» WHAT TO PRODUCE:
Copy each line of the entries below that contains the string "differentiable".
BEGIN RECORDS TO USE
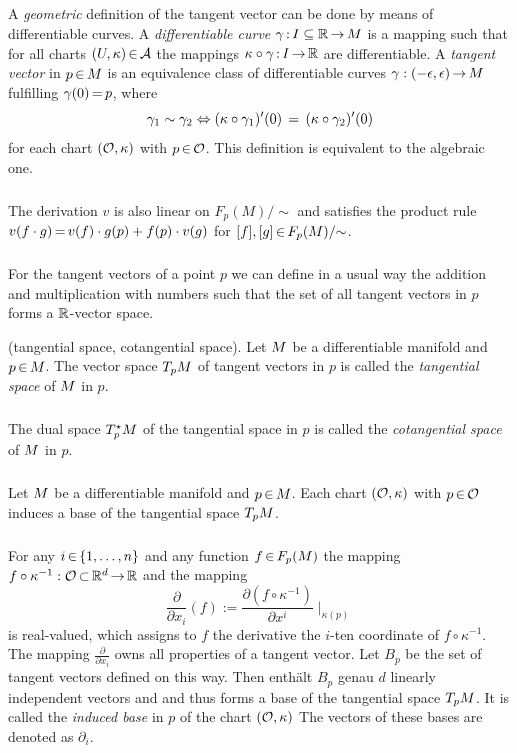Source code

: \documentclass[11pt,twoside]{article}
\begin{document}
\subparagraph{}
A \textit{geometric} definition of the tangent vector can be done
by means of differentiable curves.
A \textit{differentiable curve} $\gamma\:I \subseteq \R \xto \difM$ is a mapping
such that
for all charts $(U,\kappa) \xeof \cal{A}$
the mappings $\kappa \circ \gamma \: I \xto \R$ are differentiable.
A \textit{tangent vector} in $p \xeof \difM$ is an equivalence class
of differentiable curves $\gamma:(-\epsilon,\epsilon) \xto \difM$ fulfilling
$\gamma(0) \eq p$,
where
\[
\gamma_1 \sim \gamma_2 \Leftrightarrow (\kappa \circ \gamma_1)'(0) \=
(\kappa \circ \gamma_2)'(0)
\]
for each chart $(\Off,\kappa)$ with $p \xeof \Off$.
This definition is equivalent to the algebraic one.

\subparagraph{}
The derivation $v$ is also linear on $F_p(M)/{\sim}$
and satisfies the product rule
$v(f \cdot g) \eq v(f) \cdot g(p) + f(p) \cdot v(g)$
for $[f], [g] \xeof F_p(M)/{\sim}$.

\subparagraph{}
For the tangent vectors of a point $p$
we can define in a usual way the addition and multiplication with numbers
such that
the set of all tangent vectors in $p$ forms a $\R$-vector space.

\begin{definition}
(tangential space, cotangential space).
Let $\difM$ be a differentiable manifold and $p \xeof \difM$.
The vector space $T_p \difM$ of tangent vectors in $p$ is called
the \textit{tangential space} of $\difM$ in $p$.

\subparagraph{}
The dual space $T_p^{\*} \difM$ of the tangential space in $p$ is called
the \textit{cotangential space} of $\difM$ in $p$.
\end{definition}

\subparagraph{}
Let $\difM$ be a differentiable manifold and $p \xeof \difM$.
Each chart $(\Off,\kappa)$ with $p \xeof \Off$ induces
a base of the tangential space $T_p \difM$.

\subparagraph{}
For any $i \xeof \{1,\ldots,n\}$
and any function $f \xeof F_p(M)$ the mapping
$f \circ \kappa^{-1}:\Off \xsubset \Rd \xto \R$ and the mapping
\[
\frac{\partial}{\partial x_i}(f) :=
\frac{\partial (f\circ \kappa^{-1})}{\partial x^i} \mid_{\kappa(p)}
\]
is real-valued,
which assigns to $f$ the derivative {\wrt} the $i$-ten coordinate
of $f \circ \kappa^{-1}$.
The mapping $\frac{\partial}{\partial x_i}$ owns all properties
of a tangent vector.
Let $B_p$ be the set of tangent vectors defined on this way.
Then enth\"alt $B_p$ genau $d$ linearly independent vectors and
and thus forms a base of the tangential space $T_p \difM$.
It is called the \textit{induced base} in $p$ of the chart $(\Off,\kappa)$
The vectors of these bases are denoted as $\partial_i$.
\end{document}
END RECORDS TO USE
BEGIN RECORDS TO USE
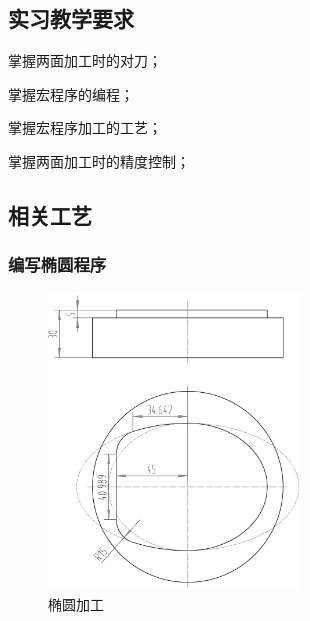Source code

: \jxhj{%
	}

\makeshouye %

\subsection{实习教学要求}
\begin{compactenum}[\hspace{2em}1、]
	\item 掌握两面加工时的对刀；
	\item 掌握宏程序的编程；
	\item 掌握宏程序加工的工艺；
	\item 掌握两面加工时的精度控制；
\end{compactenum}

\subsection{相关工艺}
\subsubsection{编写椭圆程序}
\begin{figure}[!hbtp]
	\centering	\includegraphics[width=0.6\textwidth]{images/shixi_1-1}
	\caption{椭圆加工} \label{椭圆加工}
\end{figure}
END RECORDS TO USE
BEGIN RECORDS TO USE
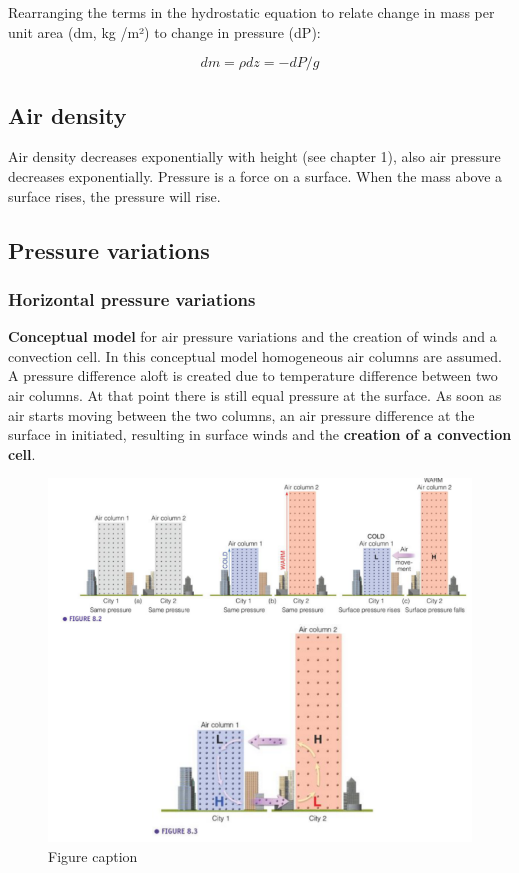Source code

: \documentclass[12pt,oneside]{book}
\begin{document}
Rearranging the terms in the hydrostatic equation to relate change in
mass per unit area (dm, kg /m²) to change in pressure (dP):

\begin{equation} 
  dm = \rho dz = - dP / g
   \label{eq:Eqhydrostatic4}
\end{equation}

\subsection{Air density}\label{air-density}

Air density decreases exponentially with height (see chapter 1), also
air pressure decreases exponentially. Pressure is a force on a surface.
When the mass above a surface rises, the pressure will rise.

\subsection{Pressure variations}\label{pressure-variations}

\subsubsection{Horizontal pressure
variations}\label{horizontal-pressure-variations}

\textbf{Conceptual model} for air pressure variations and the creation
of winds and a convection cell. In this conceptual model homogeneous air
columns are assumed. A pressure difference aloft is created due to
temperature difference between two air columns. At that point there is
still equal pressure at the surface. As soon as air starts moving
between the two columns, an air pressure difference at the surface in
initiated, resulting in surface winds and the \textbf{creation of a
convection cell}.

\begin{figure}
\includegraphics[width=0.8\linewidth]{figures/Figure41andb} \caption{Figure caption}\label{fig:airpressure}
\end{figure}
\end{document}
END RECORDS TO USE
» FINISHED TASK:
by means of differentiable curves.
A \textit{differentiable curve} $\gamma\:I \subseteq \R \xto \difM$ is a mapping
the mappings $\kappa \circ \gamma \: I \xto \R$ are differentiable.
of differentiable curves $\gamma:(-\epsilon,\epsilon) \xto \difM$ fulfilling
Let $\difM$ be a differentiable manifold and $p \xeof \difM$.
Let $\difM$ be a differentiable manifold and $p \xeof \difM$.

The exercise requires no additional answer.